Combinatorial Chemistry and High Throughput Screening

Great efficiencies have been achieved in drug discovery as a result of technological advances in target identification, high throughput screening, high throughput organic synthesis, just-in-time in vitro ADME (Absorption, Distribution, Metabolism and Excretion), early pharmacokinetic screening and early toxicity screening (e.g., hERG) of drug leads. The field of combinatorial chemistry emerged in the early 1990s as a means for chemists to synthesize compounds more efficiently and more economically. Owing to the shear numbers of compounds afforded by combinatorial chemistry and more specifically, parallel solution and solid phase organic synthesis, innovations were required for their evaluation in both biological and ADME assays. High throughput, miniaturized biological screening assays were established and allowed for rapid, high quality evaluation of these compound collections. Similarly, high throughput ADME and pharmacokinetic techniques were introduced (most notably LC/MS/MS) so as to optimize the compounds, not only for biological activity, but for their “drug-ability” as well.
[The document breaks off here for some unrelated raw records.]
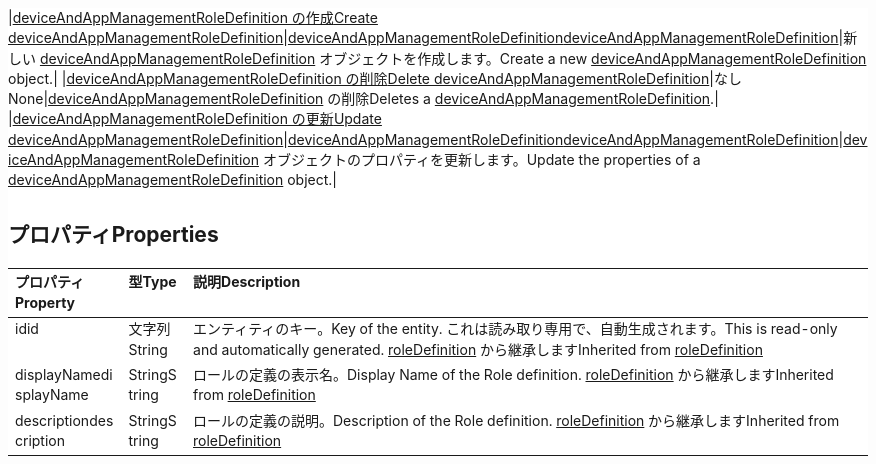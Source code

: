 |[<span data-ttu-id="246dc-129">deviceAndAppManagementRoleDefinition の作成</span><span class="sxs-lookup"><span data-stu-id="246dc-129">Create deviceAndAppManagementRoleDefinition</span></span>](../api/intune-rbac-deviceandappmanagementroledefinition-create.md)|[<span data-ttu-id="246dc-130">deviceAndAppManagementRoleDefinition</span><span class="sxs-lookup"><span data-stu-id="246dc-130">deviceAndAppManagementRoleDefinition</span></span>](../resources/intune-rbac-deviceandappmanagementroledefinition.md)|<span data-ttu-id="246dc-131">新しい [deviceAndAppManagementRoleDefinition](../resources/intune-rbac-deviceandappmanagementroledefinition.md) オブジェクトを作成します。</span><span class="sxs-lookup"><span data-stu-id="246dc-131">Create a new [deviceAndAppManagementRoleDefinition](../resources/intune-rbac-deviceandappmanagementroledefinition.md) object.</span></span>|
|[<span data-ttu-id="246dc-132">deviceAndAppManagementRoleDefinition の削除</span><span class="sxs-lookup"><span data-stu-id="246dc-132">Delete deviceAndAppManagementRoleDefinition</span></span>](../api/intune-rbac-deviceandappmanagementroledefinition-delete.md)|<span data-ttu-id="246dc-133">なし</span><span class="sxs-lookup"><span data-stu-id="246dc-133">None</span></span>|<span data-ttu-id="246dc-134">[deviceAndAppManagementRoleDefinition](../resources/intune-rbac-deviceandappmanagementroledefinition.md) の削除</span><span class="sxs-lookup"><span data-stu-id="246dc-134">Deletes a [deviceAndAppManagementRoleDefinition](../resources/intune-rbac-deviceandappmanagementroledefinition.md).</span></span>|
|[<span data-ttu-id="246dc-135">deviceAndAppManagementRoleDefinition の更新</span><span class="sxs-lookup"><span data-stu-id="246dc-135">Update deviceAndAppManagementRoleDefinition</span></span>](../api/intune-rbac-deviceandappmanagementroledefinition-update.md)|[<span data-ttu-id="246dc-136">deviceAndAppManagementRoleDefinition</span><span class="sxs-lookup"><span data-stu-id="246dc-136">deviceAndAppManagementRoleDefinition</span></span>](../resources/intune-rbac-deviceandappmanagementroledefinition.md)|<span data-ttu-id="246dc-137">[deviceAndAppManagementRoleDefinition](../resources/intune-rbac-deviceandappmanagementroledefinition.md) オブジェクトのプロパティを更新します。</span><span class="sxs-lookup"><span data-stu-id="246dc-137">Update the properties of a [deviceAndAppManagementRoleDefinition](../resources/intune-rbac-deviceandappmanagementroledefinition.md) object.</span></span>|

## <a name="properties"></a><span data-ttu-id="246dc-138">プロパティ</span><span class="sxs-lookup"><span data-stu-id="246dc-138">Properties</span></span>
|<span data-ttu-id="246dc-139">プロパティ</span><span class="sxs-lookup"><span data-stu-id="246dc-139">Property</span></span>|<span data-ttu-id="246dc-140">型</span><span class="sxs-lookup"><span data-stu-id="246dc-140">Type</span></span>|<span data-ttu-id="246dc-141">説明</span><span class="sxs-lookup"><span data-stu-id="246dc-141">Description</span></span>|
|:---|:---|:---|
|<span data-ttu-id="246dc-142">id</span><span class="sxs-lookup"><span data-stu-id="246dc-142">id</span></span>|<span data-ttu-id="246dc-143">文字列</span><span class="sxs-lookup"><span data-stu-id="246dc-143">String</span></span>|<span data-ttu-id="246dc-144">エンティティのキー。</span><span class="sxs-lookup"><span data-stu-id="246dc-144">Key of the entity.</span></span> <span data-ttu-id="246dc-145">これは読み取り専用で、自動生成されます。</span><span class="sxs-lookup"><span data-stu-id="246dc-145">This is read-only and automatically generated.</span></span> <span data-ttu-id="246dc-146">[roleDefinition](../resources/intune-rbac-roledefinition.md) から継承します</span><span class="sxs-lookup"><span data-stu-id="246dc-146">Inherited from [roleDefinition](../resources/intune-rbac-roledefinition.md)</span></span>|
|<span data-ttu-id="246dc-147">displayName</span><span class="sxs-lookup"><span data-stu-id="246dc-147">displayName</span></span>|<span data-ttu-id="246dc-148">String</span><span class="sxs-lookup"><span data-stu-id="246dc-148">String</span></span>|<span data-ttu-id="246dc-149">ロールの定義の表示名。</span><span class="sxs-lookup"><span data-stu-id="246dc-149">Display Name of the Role definition.</span></span> <span data-ttu-id="246dc-150">[roleDefinition](../resources/intune-rbac-roledefinition.md) から継承します</span><span class="sxs-lookup"><span data-stu-id="246dc-150">Inherited from [roleDefinition](../resources/intune-rbac-roledefinition.md)</span></span>|
|<span data-ttu-id="246dc-151">description</span><span class="sxs-lookup"><span data-stu-id="246dc-151">description</span></span>|<span data-ttu-id="246dc-152">String</span><span class="sxs-lookup"><span data-stu-id="246dc-152">String</span></span>|<span data-ttu-id="246dc-153">ロールの定義の説明。</span><span class="sxs-lookup"><span data-stu-id="246dc-153">Description of the Role definition.</span></span> <span data-ttu-id="246dc-154">[roleDefinition](../resources/intune-rbac-roledefinition.md) から継承します</span><span class="sxs-lookup"><span data-stu-id="246dc-154">Inherited from [roleDefinition](../resources/intune-rbac-roledefinition.md)</span></span>|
More recently, high throughput techniques to optimize the safety of the compounds have been introduced. All of these tools have now become indispensable in the discovery setting and the fruits of these new innovations are now being realized. Compounds are advancing to pre-clinical and early clinical development at an unprecedented rate and this can be attributed, in no small measure, to these technological innovations in drug discovery. Many of these areas will be highlighted in this symposium.